### What the task requires
Exact copies of the lines from the line containing "- 다양한 입력 값에 대한 테스트 케이스를 포함한다." through the last line of the entries below are the whole answer.

### Records excerpted from a collection
◆ ◆ ◆ ◆ ◆ ◆ ◆

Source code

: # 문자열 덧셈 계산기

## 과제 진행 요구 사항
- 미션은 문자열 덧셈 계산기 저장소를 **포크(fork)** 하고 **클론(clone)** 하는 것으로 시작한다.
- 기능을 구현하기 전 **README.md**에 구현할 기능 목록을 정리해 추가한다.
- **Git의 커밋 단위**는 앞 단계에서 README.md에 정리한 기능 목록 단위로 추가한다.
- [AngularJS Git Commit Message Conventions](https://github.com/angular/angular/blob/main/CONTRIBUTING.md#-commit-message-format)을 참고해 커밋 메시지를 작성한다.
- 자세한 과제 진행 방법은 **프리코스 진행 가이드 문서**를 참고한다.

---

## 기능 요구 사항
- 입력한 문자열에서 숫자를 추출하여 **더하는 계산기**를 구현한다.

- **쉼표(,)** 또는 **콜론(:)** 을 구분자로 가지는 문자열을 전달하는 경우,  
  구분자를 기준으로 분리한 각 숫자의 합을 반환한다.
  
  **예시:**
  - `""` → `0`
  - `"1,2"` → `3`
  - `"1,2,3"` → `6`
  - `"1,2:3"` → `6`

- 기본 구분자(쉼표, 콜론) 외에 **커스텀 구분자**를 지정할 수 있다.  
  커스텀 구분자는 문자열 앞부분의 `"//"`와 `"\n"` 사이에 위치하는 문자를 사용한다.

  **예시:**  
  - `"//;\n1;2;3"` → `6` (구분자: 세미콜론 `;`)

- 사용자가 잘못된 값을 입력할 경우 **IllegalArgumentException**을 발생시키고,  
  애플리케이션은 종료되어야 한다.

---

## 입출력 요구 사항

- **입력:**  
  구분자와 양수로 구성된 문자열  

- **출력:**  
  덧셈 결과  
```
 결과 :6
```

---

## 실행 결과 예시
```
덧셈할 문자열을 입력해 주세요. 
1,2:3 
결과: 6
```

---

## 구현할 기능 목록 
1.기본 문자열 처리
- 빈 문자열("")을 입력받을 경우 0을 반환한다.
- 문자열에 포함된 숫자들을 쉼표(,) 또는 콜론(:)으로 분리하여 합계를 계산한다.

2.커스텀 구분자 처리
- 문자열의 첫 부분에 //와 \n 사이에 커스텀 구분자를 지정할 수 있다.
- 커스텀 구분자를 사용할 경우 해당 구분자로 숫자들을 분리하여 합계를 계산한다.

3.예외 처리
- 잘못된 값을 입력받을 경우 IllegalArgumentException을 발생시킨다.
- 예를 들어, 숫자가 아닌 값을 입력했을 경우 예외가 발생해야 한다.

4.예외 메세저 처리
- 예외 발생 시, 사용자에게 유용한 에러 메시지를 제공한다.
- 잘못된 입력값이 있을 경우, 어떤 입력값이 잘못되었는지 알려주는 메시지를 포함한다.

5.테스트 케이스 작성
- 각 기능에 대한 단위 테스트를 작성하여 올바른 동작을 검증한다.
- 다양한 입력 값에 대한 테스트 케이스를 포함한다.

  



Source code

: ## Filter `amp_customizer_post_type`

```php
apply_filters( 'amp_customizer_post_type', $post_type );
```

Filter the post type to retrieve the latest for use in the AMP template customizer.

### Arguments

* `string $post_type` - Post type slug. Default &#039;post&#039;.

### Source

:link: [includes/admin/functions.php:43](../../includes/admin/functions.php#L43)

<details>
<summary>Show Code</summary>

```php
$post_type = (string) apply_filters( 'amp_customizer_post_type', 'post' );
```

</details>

◆ ◆ ◆ ◆ ◆ ◆ ◆

### Solution to this task
- 다양한 입력 값에 대한 테스트 케이스를 포함한다.

  



Source code

: ## Filter `amp_customizer_post_type`

```php
apply_filters( 'amp_customizer_post_type', $post_type );
```

Filter the post type to retrieve the latest for use in the AMP template customizer.

### Arguments

* `string $post_type` - Post type slug. Default &#039;post&#039;.

### Source

:link: [includes/admin/functions.php:43](../../includes/admin/functions.php#L43)

<details>
<summary>Show Code</summary>

```php
$post_type = (string) apply_filters( 'amp_customizer_post_type', 'post' );
```

</details>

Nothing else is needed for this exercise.